A single number is the answer here: the count of lines in the records below in which the word "sources" appears.

**DATASET CONTENT**
--------------------------------------------------

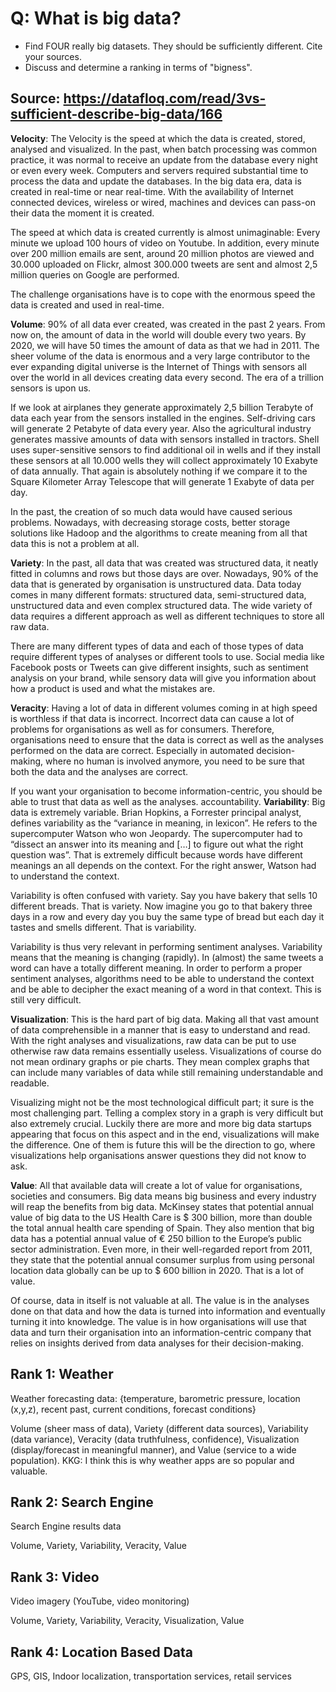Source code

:# Q: What is big data?

* Find FOUR really big datasets. They should be sufficiently different. Cite your sources.
* Discuss and determine a ranking in terms of "bigness".

## Source: https://datafloq.com/read/3vs-sufficient-describe-big-data/166

**Velocity**: The Velocity is the speed at which the data is created, stored, analysed and visualized. In the past, when batch processing was common practice, it was normal to receive an update from the database every night or even every week. Computers and servers required substantial time to process the data and update the databases. In the big data era, data is created in real-time or near real-time. With the availability of Internet connected devices, wireless or wired, machines and devices can pass-on their data the moment it is created.

The speed at which data is created currently is almost unimaginable: Every minute we upload 100 hours of video on Youtube. In addition, every minute over 200 million emails are sent, around 20 million photos are viewed and 30.000 uploaded on Flickr, almost 300.000 tweets are sent and almost 2,5 million queries on Google are performed.

The challenge organisations have is to cope with the enormous speed the data is created and used in real-time. 

**Volume**: 90% of all data ever created, was created in the past 2 years. From now on, the amount of data in the world will double every two years. By 2020, we will have 50 times the amount of data as that we had in 2011. The sheer volume of the data is enormous and a very large contributor to the ever expanding digital universe is the Internet of Things with sensors all over the world in all devices creating data every second. The era of a trillion sensors is upon us.

If we look at airplanes they generate approximately 2,5 billion Terabyte of data each year from the sensors installed in the engines. Self-driving cars will generate 2 Petabyte of data every year. Also the agricultural industry generates massive amounts of data with sensors installed in tractors. Shell uses super-sensitive sensors to find additional oil in wells and if they install these sensors at all 10.000 wells they will collect approximately 10 Exabyte of data annually. That again is absolutely nothing if we compare it to the Square Kilometer Array Telescope that will generate 1 Exabyte of data per day.

In the past, the creation of so much data would have caused serious problems. Nowadays, with decreasing storage costs, better storage solutions like Hadoop and the algorithms to create meaning from all that data this is not a problem at all.

**Variety**: In the past, all data that was created was structured data, it neatly fitted in columns and rows but those days are over. Nowadays, 90% of the data that is generated by organisation is unstructured data. Data today comes in many different formats: structured data, semi-structured data, unstructured data and even complex structured data. The wide variety of data requires a different approach as well as different techniques to store all raw data.

There are many different types of data and each of those types of data require different types of analyses or different tools to use. Social media like Facebook posts or Tweets can give different insights, such as sentiment analysis on your brand, while sensory data will give you information about how a product is used and what the mistakes are.

**Veracity**: Having a lot of data in different volumes coming in at high speed is worthless if that data is incorrect. Incorrect data can cause a lot of problems for organisations as well as for consumers. Therefore, organisations need to ensure that the data is correct as well as the analyses performed on the data are correct. Especially in automated decision-making, where no human is involved anymore, you need to be sure that both the data and the analyses are correct.

If you want your organisation to become information-centric, you should be able to trust that data as well as the analyses. accountability. 
**Variability**: Big data is extremely variable. Brian Hopkins, a Forrester principal analyst, defines variability as the “variance in meaning, in lexicon”. He refers to the supercomputer Watson who won Jeopardy. The supercomputer had to “dissect an answer into its meaning and […] to figure out what the right question was”. That is extremely difficult because words have different meanings an all depends on the context. For the right answer, Watson had to understand the context.

Variability is often confused with variety. Say you have bakery that sells 10 different breads. That is variety. Now imagine you go to that bakery three days in a row and every day you buy the same type of bread but each day it tastes and smells different. That is variability.

Variability is thus very relevant in performing sentiment analyses. Variability means that the meaning is changing (rapidly). In (almost) the same tweets a word can have a totally different meaning. In order to perform a proper sentiment analyses, algorithms need to be able to understand the context and be able to decipher the exact meaning of a word in that context. This is still very difficult.

**Visualization**: This is the hard part of big data. Making all that vast amount of data comprehensible in a manner that is easy to understand and read. With the right analyses and visualizations, raw data can be put to use otherwise raw data remains essentially useless. Visualizations of course do not mean ordinary graphs or pie charts. They mean complex graphs that can include many variables of data while still remaining understandable and readable.

Visualizing might not be the most technological difficult part; it sure is the most challenging part. Telling a complex story in a graph is very difficult but also extremely crucial. Luckily there are more and more big data startups appearing that focus on this aspect and in the end, visualizations will make the difference. One of them is future this will be the direction to go, where visualizations help organisations answer questions they did not know to ask. 

**Value**: All that available data will create a lot of value for organisations, societies and consumers. Big data means big business and every industry will reap the benefits from big data. McKinsey states that potential annual value of big data to the US Health Care is $ 300 billion, more than double the total annual health care spending of Spain. They also mention that big data has a potential annual value of € 250 billion to the Europe’s public sector administration. Even more, in their well-regarded report from 2011, they state that the potential annual consumer surplus from using personal location data globally can be up to $ 600 billion in 2020. That is a lot of value.

Of course, data in itself is not valuable at all. The value is in the analyses done on that data and how the data is turned into information and eventually turning it into knowledge. The value is in how organisations will use that data and turn their organisation into an information-centric company that relies  on insights derived from data analyses for their decision-making.

## Rank 1: Weather

Weather forecasting data: {temperature, barometric pressure, location (x,y,z), recent past, current conditions, forecast conditions}

Volume (sheer mass of data), Variety (different data sources), Variability (data variance), Veracity (data truthfulness, confidence), Visualization (display/forecast in meaningful manner), and Value (service to a wide population).  KKG: I think this is why weather apps are so popular and valuable.

## Rank 2: Search Engine 

Search Engine results data

Volume, Variety, Variability, Veracity, Value

## Rank 3: Video

Video imagery (YouTube, video monitoring)

Volume, Variety, Variability, Veracity, Visualization, Value

## Rank 4: Location Based Data

GPS, GIS, Indoor localization, transportation services, retail services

--------------------------------------------------

**PROBLEM SOLUTION**
2